Segue quindi, senza soluzione di continuità, il terzo movimento, un’ampia cadenza affidata al solo violoncello. In questo lungo monologo fanno la loro comparsa diverse melodie, desunte prima dal secondo, poi dal primo tempo. Si tratta di un brano denso di difficoltà tecniche, alla cui stesura avrà probabilmente collaborato anche lo stesso Rostropovic, dedicatario del Concerto ed intimo amico del compositore.
Al termine di questa lunga cadenza attacca subito il finale, in forma di Rondò (a-b-a-c).

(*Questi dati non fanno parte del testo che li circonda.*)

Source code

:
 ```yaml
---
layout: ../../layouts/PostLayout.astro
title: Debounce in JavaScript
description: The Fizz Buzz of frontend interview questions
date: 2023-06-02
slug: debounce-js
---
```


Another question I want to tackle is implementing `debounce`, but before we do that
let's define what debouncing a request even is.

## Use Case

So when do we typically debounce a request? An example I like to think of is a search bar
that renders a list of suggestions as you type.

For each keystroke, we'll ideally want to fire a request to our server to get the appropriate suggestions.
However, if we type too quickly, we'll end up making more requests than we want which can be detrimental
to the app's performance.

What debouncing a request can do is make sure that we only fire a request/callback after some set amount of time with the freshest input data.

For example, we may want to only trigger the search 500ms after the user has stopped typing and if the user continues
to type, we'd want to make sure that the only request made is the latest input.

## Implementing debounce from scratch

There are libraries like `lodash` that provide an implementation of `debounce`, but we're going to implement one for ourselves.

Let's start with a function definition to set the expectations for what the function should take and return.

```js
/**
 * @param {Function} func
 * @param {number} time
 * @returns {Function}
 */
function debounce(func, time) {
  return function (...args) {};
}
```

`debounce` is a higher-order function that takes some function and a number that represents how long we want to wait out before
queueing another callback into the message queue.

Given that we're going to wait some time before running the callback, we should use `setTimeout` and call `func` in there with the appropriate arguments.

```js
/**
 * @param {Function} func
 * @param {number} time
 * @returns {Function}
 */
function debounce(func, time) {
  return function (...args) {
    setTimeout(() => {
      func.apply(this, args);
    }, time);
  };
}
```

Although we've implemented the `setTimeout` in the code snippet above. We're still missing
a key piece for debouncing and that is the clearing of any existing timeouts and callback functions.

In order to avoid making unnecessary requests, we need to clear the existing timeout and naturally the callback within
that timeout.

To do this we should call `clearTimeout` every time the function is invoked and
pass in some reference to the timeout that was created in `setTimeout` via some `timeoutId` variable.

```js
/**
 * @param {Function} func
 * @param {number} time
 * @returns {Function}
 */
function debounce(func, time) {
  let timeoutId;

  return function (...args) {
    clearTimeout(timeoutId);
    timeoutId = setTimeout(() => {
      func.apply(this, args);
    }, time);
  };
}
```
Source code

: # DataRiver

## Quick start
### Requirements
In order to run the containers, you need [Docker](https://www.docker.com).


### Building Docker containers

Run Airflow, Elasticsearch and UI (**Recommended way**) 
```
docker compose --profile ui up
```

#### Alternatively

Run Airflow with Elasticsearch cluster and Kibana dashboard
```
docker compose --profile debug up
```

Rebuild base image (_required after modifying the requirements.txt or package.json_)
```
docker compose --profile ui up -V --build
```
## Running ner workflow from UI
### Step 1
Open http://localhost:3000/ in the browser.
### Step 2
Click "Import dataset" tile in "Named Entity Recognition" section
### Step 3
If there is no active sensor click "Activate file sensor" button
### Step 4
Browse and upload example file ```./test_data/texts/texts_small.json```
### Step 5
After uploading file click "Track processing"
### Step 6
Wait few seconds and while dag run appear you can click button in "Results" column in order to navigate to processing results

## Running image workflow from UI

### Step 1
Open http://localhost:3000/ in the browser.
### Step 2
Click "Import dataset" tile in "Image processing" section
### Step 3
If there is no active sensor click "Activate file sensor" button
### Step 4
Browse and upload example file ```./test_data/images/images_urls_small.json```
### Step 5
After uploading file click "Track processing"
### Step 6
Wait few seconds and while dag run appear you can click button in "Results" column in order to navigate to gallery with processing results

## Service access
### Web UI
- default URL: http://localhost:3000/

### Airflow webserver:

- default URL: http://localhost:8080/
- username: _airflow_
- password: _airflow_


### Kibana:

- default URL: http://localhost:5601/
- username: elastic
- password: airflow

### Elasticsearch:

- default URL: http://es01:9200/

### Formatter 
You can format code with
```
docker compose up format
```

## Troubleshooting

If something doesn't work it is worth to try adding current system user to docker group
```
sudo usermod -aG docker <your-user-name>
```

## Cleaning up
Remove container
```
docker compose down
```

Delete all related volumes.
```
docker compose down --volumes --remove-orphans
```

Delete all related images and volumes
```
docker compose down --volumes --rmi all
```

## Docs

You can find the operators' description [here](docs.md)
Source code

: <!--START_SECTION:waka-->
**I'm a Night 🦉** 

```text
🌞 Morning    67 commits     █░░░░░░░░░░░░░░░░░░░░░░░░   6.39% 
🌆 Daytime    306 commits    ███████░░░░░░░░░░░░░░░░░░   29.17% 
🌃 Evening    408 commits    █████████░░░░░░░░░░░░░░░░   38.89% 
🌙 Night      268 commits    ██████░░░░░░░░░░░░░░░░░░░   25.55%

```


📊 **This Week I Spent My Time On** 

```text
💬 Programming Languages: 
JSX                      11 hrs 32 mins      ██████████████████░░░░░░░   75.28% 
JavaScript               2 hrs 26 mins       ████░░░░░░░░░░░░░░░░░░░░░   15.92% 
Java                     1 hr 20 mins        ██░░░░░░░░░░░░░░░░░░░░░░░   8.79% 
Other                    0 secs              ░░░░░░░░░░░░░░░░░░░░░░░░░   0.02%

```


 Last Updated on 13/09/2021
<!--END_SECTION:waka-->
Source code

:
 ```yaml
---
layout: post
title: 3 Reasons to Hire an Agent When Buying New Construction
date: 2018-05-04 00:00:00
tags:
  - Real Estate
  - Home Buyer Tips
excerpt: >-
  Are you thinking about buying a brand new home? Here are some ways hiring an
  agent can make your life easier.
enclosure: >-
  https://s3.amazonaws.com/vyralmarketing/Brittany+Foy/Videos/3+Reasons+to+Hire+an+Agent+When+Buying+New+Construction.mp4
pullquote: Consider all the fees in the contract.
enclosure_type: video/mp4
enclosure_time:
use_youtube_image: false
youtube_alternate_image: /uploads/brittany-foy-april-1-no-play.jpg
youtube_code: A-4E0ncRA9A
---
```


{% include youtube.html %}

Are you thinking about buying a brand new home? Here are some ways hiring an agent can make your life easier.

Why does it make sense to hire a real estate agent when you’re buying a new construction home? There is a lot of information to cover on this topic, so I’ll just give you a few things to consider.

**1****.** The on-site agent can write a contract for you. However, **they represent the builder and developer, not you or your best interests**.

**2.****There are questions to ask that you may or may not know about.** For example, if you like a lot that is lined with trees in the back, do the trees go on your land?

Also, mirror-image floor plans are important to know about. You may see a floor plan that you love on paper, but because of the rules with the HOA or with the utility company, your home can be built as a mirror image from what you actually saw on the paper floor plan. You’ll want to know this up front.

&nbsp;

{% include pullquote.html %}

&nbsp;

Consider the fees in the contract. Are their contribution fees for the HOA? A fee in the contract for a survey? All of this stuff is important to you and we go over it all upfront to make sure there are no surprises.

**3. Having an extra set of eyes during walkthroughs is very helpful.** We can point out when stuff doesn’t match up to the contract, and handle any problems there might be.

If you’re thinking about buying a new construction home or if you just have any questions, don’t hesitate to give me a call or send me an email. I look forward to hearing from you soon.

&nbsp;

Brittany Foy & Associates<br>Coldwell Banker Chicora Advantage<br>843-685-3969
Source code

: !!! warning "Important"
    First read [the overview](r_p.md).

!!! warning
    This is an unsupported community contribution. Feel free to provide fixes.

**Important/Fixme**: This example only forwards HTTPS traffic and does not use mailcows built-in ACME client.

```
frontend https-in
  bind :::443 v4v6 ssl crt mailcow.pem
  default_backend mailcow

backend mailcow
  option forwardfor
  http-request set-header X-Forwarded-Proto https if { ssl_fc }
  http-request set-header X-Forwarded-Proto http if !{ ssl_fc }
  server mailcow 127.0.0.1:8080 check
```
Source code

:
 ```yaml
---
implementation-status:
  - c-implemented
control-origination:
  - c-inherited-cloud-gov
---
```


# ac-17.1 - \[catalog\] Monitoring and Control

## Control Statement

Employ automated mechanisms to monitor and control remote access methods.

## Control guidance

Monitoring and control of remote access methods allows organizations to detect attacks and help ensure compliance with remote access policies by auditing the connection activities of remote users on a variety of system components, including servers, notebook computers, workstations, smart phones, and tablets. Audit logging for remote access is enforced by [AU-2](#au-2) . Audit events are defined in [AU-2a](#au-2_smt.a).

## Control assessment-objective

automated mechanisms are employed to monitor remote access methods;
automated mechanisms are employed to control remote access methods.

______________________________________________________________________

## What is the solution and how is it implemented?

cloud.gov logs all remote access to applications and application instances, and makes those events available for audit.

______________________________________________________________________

Ancora più evidente è qui il rapporto di Shostakovich con la musica popolare russa, presente sotto forma di slancio vitale e pulsione ritmica, non esente da tratti che si potrebbero definire di vera e propria ebbrezza dionisiaca. Talmente veloce ed imprevedibile è il susseguirsi delle invenzioni, che sarebbe inutile descrivere questo Rondò. Sembra quasi che l’autore abbia detto tutto, quando improvvisamente ricompare il motto musicale che aveva aperto il Concerto, questa volta presentato in un tempo sensibilmente più veloce, coerentemente con lo spirito del Rondò. Un’ultima corsa finale, un’ultima impennata ed il Concerto si avvia speditamente verso una solare e gioiosa conclusione.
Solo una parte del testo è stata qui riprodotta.